Saved entries
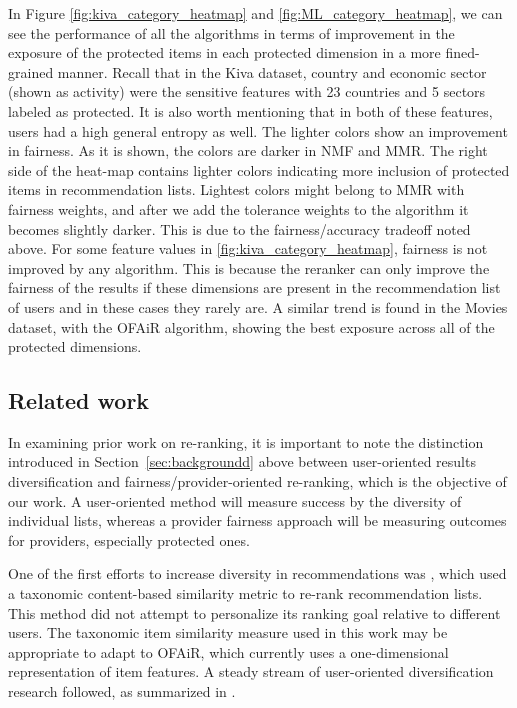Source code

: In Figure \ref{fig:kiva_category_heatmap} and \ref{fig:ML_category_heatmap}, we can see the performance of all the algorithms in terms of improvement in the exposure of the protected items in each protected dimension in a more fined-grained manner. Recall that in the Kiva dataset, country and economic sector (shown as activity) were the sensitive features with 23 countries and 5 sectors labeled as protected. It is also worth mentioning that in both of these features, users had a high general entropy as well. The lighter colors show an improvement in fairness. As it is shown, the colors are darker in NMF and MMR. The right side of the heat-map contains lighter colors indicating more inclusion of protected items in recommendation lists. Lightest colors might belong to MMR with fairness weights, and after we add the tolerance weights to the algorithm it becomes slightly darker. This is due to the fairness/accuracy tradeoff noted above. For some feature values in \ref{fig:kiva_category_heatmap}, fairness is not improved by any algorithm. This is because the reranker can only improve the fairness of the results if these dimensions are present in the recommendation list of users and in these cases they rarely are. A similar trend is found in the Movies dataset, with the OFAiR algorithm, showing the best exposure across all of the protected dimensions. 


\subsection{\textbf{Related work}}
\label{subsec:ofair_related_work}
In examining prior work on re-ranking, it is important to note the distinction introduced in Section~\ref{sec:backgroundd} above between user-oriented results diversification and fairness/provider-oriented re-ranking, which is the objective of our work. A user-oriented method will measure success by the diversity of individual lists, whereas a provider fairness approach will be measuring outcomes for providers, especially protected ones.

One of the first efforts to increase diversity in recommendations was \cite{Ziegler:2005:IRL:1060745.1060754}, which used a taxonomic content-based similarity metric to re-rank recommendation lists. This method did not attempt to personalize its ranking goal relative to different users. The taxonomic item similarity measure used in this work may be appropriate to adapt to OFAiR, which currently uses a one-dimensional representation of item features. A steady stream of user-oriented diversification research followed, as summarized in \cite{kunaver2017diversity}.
* * *
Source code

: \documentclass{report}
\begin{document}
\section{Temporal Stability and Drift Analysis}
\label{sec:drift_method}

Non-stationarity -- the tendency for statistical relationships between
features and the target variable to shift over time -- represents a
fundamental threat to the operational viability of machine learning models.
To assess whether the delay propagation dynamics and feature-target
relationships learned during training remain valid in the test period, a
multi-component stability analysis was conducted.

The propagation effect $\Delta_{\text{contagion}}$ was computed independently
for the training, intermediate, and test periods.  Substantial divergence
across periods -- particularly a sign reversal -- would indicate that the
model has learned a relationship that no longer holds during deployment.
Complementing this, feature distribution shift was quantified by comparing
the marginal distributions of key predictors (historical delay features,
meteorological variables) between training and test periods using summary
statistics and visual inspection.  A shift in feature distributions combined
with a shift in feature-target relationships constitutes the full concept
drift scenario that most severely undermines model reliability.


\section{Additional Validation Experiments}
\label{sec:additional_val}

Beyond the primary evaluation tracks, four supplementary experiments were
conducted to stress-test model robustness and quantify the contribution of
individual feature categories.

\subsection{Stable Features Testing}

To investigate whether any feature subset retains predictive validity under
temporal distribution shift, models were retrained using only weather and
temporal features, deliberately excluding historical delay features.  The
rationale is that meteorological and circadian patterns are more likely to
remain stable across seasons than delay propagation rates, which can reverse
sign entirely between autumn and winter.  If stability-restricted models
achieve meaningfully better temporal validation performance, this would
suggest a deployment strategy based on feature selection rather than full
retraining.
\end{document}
==
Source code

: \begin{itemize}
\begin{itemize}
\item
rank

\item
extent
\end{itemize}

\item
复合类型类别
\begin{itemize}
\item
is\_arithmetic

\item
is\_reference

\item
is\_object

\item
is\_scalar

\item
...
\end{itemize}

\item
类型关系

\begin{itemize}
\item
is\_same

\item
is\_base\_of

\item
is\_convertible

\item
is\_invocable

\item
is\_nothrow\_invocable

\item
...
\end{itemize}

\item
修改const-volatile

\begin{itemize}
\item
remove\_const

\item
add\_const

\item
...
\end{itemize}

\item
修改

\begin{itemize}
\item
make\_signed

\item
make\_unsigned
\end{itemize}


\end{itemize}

§ What you are asked to do
The expected answer is every line in the data above that carries the string "learned".

§ Output for this exercise
relationships learned during training remain valid in the test period, a
model has learned a relationship that no longer holds during deployment.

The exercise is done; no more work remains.